### Directions for this task
Lines that include the string "GameChangerFinance" are the ones to copy from the entries below.

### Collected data

↓

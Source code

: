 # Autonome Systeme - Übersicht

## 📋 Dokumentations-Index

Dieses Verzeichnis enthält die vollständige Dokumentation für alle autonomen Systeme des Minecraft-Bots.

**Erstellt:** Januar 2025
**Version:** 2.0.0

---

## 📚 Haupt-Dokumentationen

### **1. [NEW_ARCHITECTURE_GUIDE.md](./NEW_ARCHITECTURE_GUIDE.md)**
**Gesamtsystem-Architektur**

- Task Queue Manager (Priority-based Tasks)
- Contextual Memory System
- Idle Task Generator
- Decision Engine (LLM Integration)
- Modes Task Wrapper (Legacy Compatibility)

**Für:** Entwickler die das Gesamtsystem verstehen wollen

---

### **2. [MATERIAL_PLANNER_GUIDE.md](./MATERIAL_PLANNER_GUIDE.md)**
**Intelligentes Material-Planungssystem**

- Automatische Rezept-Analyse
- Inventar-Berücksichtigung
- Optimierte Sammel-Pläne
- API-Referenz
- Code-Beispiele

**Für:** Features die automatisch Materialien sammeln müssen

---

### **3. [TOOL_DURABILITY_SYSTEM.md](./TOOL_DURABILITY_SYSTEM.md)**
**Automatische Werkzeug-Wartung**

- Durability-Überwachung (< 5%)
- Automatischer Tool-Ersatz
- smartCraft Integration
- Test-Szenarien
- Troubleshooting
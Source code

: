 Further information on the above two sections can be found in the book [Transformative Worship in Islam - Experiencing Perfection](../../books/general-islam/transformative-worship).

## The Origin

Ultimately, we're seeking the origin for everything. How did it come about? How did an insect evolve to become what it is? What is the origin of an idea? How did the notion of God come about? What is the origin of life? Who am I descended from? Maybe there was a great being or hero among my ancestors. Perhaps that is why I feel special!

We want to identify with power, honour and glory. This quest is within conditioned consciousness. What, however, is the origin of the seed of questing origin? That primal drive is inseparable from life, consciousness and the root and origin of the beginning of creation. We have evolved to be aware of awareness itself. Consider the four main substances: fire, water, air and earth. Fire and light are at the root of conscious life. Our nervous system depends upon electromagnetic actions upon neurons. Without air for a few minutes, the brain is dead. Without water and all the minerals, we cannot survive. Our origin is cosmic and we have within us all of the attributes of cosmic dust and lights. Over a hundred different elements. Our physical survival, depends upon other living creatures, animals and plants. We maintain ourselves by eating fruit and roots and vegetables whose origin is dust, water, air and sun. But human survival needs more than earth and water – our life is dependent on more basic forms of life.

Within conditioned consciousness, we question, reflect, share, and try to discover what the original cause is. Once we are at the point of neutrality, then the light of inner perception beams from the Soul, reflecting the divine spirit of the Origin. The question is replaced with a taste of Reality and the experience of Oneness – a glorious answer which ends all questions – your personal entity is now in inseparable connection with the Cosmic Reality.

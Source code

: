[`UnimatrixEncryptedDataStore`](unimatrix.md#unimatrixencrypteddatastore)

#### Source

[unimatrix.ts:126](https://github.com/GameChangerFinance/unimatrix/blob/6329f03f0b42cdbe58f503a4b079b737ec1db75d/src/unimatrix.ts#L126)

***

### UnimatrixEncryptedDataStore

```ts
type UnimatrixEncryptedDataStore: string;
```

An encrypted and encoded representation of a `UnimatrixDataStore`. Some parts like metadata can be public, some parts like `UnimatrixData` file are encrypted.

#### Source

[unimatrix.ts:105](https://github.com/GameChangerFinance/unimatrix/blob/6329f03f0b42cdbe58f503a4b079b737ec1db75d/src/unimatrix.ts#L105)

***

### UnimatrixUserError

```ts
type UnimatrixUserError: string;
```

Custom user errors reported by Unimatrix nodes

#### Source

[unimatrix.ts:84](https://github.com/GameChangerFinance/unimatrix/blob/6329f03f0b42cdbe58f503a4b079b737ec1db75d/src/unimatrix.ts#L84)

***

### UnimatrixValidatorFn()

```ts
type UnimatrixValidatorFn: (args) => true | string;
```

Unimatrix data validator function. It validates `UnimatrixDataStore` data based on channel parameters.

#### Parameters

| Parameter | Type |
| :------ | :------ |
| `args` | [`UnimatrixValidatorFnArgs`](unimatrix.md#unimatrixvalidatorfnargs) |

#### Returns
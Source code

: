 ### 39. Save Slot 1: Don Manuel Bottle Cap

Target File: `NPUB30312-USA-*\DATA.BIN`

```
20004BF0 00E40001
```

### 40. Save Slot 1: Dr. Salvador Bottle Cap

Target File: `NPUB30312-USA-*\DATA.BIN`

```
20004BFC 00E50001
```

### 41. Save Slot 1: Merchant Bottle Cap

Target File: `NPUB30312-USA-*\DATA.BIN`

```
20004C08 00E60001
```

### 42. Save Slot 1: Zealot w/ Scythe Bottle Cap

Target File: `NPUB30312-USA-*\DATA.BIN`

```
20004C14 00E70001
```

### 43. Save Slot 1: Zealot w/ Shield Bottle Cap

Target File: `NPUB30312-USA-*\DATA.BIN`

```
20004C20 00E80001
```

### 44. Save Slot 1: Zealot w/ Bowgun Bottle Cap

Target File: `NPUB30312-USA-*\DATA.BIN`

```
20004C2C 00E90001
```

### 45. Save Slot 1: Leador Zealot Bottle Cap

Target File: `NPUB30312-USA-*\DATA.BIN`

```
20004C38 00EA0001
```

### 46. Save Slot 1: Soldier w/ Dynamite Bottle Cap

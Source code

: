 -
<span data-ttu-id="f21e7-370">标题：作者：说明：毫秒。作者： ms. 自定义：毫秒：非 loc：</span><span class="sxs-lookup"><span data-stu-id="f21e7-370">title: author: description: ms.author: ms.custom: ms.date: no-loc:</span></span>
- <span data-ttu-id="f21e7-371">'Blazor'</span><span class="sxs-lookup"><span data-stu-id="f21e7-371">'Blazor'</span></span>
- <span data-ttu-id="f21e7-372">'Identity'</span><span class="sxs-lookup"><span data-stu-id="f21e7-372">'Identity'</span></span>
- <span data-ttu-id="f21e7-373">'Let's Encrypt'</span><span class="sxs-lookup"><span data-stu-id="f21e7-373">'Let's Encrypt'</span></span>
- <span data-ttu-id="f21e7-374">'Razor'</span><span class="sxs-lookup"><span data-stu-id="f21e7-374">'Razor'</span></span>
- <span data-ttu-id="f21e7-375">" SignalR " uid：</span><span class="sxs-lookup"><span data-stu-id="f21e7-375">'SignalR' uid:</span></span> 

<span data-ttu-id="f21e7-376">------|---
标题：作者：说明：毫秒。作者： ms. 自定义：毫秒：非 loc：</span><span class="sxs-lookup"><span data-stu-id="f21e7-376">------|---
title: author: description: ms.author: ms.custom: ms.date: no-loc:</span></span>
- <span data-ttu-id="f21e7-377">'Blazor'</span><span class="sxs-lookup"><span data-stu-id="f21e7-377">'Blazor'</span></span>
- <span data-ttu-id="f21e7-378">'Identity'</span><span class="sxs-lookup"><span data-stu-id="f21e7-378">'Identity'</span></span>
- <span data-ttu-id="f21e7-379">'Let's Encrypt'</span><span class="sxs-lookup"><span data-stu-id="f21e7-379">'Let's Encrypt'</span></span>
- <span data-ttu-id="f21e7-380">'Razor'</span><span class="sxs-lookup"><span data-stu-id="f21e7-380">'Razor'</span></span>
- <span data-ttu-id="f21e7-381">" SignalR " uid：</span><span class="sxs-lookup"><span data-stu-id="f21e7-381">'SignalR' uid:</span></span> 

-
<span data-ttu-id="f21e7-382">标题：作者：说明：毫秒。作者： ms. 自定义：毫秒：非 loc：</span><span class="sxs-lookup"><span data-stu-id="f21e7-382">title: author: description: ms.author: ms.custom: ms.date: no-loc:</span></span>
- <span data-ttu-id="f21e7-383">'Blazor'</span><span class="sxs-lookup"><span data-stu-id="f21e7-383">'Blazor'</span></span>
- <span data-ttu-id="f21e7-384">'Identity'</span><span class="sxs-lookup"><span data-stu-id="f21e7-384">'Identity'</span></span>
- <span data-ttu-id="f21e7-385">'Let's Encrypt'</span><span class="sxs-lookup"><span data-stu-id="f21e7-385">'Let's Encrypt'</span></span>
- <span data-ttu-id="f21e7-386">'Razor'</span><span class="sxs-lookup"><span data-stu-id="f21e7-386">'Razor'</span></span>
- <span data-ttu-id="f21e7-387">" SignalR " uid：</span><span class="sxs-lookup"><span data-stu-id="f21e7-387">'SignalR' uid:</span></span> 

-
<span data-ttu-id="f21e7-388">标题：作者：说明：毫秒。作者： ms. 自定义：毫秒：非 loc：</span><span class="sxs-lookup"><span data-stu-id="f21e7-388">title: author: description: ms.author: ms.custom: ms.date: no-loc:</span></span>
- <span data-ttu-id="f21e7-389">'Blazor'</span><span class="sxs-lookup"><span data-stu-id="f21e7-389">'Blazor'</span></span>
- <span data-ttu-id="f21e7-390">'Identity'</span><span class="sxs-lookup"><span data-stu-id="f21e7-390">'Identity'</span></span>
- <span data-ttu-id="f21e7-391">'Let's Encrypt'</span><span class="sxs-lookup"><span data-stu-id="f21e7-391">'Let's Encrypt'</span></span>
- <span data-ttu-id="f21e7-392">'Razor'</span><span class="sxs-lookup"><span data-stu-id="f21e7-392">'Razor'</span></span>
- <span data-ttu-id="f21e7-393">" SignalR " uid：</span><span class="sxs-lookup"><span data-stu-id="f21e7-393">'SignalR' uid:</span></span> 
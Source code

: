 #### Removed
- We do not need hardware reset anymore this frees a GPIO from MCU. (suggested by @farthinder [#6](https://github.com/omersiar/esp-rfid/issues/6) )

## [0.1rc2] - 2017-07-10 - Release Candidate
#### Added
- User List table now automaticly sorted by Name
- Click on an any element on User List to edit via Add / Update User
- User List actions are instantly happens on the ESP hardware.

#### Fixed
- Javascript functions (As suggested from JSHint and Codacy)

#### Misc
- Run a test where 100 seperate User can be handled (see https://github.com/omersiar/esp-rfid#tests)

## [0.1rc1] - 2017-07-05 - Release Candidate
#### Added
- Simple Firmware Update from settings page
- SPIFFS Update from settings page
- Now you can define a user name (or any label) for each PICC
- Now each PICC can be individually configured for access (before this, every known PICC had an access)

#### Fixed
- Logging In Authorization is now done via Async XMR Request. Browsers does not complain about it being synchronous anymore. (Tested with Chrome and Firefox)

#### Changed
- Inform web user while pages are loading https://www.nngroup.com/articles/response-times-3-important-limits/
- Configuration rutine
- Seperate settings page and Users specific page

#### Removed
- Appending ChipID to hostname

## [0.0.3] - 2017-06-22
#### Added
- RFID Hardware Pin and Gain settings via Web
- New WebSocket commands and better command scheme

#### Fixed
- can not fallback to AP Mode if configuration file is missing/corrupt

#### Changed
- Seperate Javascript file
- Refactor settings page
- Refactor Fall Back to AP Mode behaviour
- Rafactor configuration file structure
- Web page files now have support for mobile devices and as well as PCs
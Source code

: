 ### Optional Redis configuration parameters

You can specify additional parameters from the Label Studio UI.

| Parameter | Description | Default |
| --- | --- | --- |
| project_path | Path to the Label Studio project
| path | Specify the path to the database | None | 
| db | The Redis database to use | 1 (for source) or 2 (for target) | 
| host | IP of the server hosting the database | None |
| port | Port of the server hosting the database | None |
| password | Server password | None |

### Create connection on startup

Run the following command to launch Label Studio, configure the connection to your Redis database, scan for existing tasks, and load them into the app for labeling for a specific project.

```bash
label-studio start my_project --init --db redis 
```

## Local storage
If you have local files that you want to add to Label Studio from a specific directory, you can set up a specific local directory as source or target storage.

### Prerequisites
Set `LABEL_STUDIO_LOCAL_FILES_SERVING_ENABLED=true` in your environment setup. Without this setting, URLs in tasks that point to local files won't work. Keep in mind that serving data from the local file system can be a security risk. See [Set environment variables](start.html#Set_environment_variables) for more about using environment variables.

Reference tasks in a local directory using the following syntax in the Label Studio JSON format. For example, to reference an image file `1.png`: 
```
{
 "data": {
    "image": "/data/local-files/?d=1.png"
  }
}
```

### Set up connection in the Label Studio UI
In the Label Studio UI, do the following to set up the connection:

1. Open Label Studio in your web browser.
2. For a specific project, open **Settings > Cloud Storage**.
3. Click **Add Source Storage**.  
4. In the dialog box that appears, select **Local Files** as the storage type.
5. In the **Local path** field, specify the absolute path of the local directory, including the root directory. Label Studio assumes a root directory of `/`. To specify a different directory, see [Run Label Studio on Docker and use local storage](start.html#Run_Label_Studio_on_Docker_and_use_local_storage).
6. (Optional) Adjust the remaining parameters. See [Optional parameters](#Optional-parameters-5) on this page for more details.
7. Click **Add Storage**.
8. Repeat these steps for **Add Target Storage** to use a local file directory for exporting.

↑

### Your response
[unimatrix.ts:126](https://github.com/GameChangerFinance/unimatrix/blob/6329f03f0b42cdbe58f503a4b079b737ec1db75d/src/unimatrix.ts#L126)
[unimatrix.ts:105](https://github.com/GameChangerFinance/unimatrix/blob/6329f03f0b42cdbe58f503a4b079b737ec1db75d/src/unimatrix.ts#L105)
[unimatrix.ts:84](https://github.com/GameChangerFinance/unimatrix/blob/6329f03f0b42cdbe58f503a4b079b737ec1db75d/src/unimatrix.ts#L84)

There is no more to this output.